Activists ask G7 to provide climate finance to developing countries
KARACHI: Participants in a rally organised by fisherfolk and members of the civil society have demanded that the leaders of the Group of Seven (G7) nations deliver climate finance to developing countries in anticipation of the 50th G7 Summit scheduled to begin in Italy on June Thursday (today).
The rally began from the Governor House roundabout and culminated in front of the Karachi Press Club.
The event was conducted as part of a series of protests across South and Southeast Asia and led by the Asian Peoples’ Movement on Debt and Development (APMDD), whose campaigners have been calling for climate finance that will enable developing countries to address climate change, said a press release issued here.
Speaking at the rally, Pakistan Fisherfolk Forum (PFF) General Secretary Saeed Baloch said that the climate crisis was escalating, and people in the Global South were suffering from its increasingly devastating impacts.

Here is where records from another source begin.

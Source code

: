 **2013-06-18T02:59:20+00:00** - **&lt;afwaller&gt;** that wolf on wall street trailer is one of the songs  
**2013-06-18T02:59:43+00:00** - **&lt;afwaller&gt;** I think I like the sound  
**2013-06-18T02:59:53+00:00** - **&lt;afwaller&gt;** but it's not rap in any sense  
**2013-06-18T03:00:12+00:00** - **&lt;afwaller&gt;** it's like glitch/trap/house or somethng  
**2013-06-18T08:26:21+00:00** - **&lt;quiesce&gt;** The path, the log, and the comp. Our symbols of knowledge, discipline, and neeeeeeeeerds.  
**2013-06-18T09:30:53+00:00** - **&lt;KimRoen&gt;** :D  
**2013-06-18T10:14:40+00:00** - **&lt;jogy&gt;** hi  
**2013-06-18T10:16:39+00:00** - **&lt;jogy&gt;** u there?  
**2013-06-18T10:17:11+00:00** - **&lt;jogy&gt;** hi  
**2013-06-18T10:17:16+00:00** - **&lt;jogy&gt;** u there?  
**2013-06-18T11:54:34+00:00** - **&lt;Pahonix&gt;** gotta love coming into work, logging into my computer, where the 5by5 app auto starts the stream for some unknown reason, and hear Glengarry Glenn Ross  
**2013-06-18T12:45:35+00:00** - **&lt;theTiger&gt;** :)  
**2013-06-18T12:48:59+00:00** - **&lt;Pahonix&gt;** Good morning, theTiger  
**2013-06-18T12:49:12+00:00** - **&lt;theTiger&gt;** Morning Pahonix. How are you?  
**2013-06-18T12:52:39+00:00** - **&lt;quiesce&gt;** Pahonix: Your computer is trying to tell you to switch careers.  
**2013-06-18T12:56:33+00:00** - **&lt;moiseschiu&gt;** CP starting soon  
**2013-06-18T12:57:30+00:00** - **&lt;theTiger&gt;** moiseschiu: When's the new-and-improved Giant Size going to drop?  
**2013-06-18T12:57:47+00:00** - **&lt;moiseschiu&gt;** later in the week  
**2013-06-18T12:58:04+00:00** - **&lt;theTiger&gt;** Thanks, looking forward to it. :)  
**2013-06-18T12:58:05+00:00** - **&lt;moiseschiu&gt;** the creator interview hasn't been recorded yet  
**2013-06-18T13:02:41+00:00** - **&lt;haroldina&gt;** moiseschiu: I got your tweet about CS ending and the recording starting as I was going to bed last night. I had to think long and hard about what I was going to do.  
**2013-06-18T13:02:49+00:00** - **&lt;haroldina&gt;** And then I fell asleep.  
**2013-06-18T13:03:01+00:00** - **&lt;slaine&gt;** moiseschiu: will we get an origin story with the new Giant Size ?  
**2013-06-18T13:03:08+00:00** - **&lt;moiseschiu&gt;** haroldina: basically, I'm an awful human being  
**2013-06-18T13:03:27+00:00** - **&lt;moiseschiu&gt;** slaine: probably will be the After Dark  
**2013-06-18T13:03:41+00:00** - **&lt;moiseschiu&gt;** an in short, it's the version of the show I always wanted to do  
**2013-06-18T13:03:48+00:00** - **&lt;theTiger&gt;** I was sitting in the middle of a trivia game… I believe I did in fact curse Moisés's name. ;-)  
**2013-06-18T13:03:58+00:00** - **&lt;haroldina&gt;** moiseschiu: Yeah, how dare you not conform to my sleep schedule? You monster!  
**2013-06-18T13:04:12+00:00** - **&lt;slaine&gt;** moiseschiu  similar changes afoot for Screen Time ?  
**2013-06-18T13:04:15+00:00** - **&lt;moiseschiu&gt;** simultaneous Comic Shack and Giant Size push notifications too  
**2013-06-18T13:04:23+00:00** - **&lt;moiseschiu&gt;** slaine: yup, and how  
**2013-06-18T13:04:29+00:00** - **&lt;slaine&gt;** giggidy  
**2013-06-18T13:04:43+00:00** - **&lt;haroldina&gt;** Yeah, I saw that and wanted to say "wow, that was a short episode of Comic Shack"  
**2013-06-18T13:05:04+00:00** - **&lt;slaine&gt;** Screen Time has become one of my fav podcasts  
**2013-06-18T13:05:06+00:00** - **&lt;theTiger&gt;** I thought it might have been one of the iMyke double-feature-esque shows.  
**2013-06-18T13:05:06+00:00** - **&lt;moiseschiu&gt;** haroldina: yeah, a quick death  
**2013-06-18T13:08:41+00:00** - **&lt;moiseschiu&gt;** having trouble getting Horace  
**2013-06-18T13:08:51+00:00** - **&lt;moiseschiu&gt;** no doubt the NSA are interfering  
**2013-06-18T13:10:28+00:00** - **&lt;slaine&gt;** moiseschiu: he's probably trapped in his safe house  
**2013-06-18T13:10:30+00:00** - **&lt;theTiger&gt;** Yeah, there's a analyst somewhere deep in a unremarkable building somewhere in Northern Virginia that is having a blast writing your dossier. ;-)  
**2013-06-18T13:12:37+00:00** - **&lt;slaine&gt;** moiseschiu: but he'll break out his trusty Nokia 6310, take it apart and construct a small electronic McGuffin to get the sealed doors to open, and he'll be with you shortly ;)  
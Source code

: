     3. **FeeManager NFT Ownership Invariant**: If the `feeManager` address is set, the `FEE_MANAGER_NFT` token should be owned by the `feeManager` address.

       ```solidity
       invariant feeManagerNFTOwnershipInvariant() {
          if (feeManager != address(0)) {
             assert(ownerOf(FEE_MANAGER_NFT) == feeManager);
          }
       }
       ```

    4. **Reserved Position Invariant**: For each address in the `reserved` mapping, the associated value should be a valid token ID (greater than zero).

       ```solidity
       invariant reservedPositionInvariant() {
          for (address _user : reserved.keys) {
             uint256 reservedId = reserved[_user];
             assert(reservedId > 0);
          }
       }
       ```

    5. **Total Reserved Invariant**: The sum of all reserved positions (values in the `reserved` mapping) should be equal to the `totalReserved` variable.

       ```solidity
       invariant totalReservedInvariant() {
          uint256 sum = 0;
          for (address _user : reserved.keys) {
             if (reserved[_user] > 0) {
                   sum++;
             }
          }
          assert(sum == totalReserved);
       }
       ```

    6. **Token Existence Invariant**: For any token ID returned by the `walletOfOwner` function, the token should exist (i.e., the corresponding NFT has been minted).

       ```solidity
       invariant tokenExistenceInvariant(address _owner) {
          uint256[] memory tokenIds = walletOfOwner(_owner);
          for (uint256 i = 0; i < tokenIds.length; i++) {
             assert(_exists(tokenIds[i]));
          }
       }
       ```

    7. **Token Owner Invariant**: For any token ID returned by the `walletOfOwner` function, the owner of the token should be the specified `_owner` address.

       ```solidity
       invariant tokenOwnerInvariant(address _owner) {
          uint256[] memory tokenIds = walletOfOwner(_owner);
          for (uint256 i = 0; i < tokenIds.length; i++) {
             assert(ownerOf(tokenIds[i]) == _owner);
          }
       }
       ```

“Extreme heat in South and Southeast Asia has forced school closures, strained power grids, disrupted food production, and caused deaths due to heat stroke,” he said.
“The unprecedented heat in most of South and Southeast Asia, and the floods in southern Brazil, remind us that developing countries are hit the hardest despite contributing the least to the climate crisis,” he added.
“The rich and industrialised countries of the Global North are most responsible for causing this crisis with their historical and current greenhouse gas emissions, and therefore they are under obligation to pay the costs of mitigation, adaptation, loss and damage, and ensuring a just transition in the Global South. If they do not deliver the amount we need, we cannot limit average global temperatures to below 1.5 °C,” the PFF official said.
Qazi Khizar of the Human Rights Commission of Pakistan said that the Global South needed trillions, not billions.
“We reject the excuse that the world’s wealthiest nations do not have adequate funds to fulfil their obligations when the annual military expenditure of G7 exceeds $1 trillion. It is well within their ability and power to redirect these funds to climate finance. Additionally, they can raise funds for climate finance by taxing their elites and corporations, many of whom are the world’s top polluters and profiteers,” he said.
Under the UN Framework Convention on Climate Change (UNFCCC), developed countries agreed to provide climate finance to cover the costs of the developing countries’ climate programmes and projects.
Climate justice activists emphasise that climate finance must be adequate, public, and new and additional to other standing financial obligations of developed countries, such as official development assistance.
Global South movements emphasise that climate finance must be delivered through grants, instead of loans that will exacerbate the debts of developing countries, and without conditions that infringe on developing countries’ self-determination.
Further, campaigners called on the governments of the Global North to immediately cancel illegitimate debts from fossil fuel projects that accelerate the climate crisis and take steps towards comprehensive debt cancellation for economic and climate justice.